- [TASK TO COMPLETE]: Copy out the full listing exactly, omitting any picture it contains.

- [DATA SHOWN]:

+++

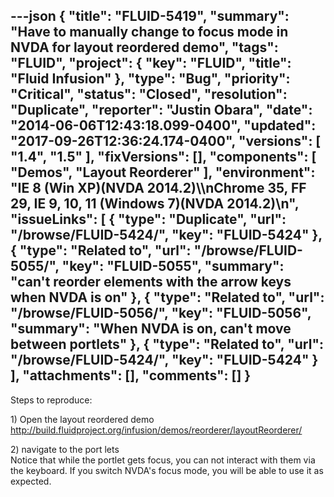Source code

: ---json
{
  "title": "FLUID-5419",
  "summary": "Have to manually change to focus mode in NVDA for layout reordered demo",
  "tags": "FLUID",
  "project": {
    "key": "FLUID",
    "title": "Fluid Infusion"
  },
  "type": "Bug",
  "priority": "Critical",
  "status": "Closed",
  "resolution": "Duplicate",
  "reporter": "Justin Obara",
  "date": "2014-06-06T12:43:18.099-0400",
  "updated": "2017-09-26T12:36:24.174-0400",
  "versions": [
    "1.4",
    "1.5"
  ],
  "fixVersions": [],
  "components": [
    "Demos",
    "Layout Reorderer"
  ],
  "environment": "IE 8 (Win XP)(NVDA 2014.2)\\\nChrome 35, FF 29, IE 9, 10, 11 (Windows 7)(NVDA 2014.2)\n",
  "issueLinks": [
    {
      "type": "Duplicate",
      "url": "/browse/FLUID-5424/",
      "key": "FLUID-5424"
    },
    {
      "type": "Related to",
      "url": "/browse/FLUID-5055/",
      "key": "FLUID-5055",
      "summary": "can't reorder elements with the arrow keys when NVDA is on"
    },
    {
      "type": "Related to",
      "url": "/browse/FLUID-5056/",
      "key": "FLUID-5056",
      "summary": "When NVDA is on, can't move between portlets"
    },
    {
      "type": "Related to",
      "url": "/browse/FLUID-5424/",
      "key": "FLUID-5424"
    }
  ],
  "attachments": [],
  "comments": []
}
---
Steps to reproduce:

1\) Open the layout reordered demo\
<http://build.fluidproject.org/infusion/demos/reorderer/layoutReorderer/>

2\) navigate to the port lets\
Notice that while the portlet gets focus, you can not interact with them via the keyboard. If you switch NVDA's focus mode, you will be able to use it as expected.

+++

- [RESPONSE FOR THIS EXERCISE]:
Source code

: ---json
{
  "title": "FLUID-5419",
  "summary": "Have to manually change to focus mode in NVDA for layout reordered demo",
  "tags": "FLUID",
  "project": {
    "key": "FLUID",
    "title": "Fluid Infusion"
  },
  "type": "Bug",
  "priority": "Critical",
  "status": "Closed",
  "resolution": "Duplicate",
  "reporter": "Justin Obara",
  "date": "2014-06-06T12:43:18.099-0400",
  "updated": "2017-09-26T12:36:24.174-0400",
  "versions": [
    "1.4",
    "1.5"
  ],
  "fixVersions": [],
  "components": [
    "Demos",
    "Layout Reorderer"
  ],
  "environment": "IE 8 (Win XP)(NVDA 2014.2)\\\nChrome 35, FF 29, IE 9, 10, 11 (Windows 7)(NVDA 2014.2)\n",
  "issueLinks": [
    {
      "type": "Duplicate",
      "url": "/browse/FLUID-5424/",
      "key": "FLUID-5424"
    },
    {
      "type": "Related to",
      "url": "/browse/FLUID-5055/",
      "key": "FLUID-5055",
      "summary": "can't reorder elements with the arrow keys when NVDA is on"
    },
    {
      "type": "Related to",
      "url": "/browse/FLUID-5056/",
      "key": "FLUID-5056",
      "summary": "When NVDA is on, can't move between portlets"
    },
    {
      "type": "Related to",
      "url": "/browse/FLUID-5424/",
      "key": "FLUID-5424"
    }
  ],
  "attachments": [],
  "comments": []
}
---
Steps to reproduce:

1\) Open the layout reordered demo\
<http://build.fluidproject.org/infusion/demos/reorderer/layoutReorderer/>

2\) navigate to the port lets\
Notice that while the portlet gets focus, you can not interact with them via the keyboard. If you switch NVDA's focus mode, you will be able to use it as expected.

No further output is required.